Assigned task – Bring together copies of the lines in the data below that contain the word "setup".

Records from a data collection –
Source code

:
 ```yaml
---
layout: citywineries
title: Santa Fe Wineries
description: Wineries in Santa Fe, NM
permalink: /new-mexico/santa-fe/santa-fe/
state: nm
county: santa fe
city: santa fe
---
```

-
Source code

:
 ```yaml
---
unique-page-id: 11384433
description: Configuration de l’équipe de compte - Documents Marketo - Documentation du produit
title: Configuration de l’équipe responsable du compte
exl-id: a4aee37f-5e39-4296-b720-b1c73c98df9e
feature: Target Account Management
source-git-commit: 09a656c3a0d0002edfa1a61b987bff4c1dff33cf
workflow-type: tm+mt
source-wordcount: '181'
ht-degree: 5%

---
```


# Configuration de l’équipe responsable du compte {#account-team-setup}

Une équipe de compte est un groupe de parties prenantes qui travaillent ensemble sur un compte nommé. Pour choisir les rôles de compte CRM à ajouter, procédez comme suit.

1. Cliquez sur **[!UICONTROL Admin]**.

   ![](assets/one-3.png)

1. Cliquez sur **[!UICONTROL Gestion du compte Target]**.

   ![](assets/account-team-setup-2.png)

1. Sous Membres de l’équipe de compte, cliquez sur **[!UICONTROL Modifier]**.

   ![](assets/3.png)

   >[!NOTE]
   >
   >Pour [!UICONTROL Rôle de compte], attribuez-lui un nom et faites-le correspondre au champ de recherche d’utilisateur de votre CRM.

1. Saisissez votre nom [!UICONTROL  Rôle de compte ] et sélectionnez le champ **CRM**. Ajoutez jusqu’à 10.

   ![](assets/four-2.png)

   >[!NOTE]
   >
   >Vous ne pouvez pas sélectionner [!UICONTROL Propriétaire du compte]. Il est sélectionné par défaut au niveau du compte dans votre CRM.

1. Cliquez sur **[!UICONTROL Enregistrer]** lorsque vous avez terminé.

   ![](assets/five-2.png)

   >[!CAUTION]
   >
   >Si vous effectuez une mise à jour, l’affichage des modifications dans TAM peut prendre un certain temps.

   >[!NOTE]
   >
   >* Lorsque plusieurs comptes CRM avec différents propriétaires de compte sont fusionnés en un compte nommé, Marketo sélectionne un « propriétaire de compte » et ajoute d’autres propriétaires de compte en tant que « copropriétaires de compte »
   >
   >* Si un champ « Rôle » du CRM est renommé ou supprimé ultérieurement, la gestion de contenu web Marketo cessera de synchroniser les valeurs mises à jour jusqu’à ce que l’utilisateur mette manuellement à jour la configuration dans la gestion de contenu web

Exercise response –
# Configuration de l’équipe responsable du compte {#account-team-setup}
   ![](assets/account-team-setup-2.png)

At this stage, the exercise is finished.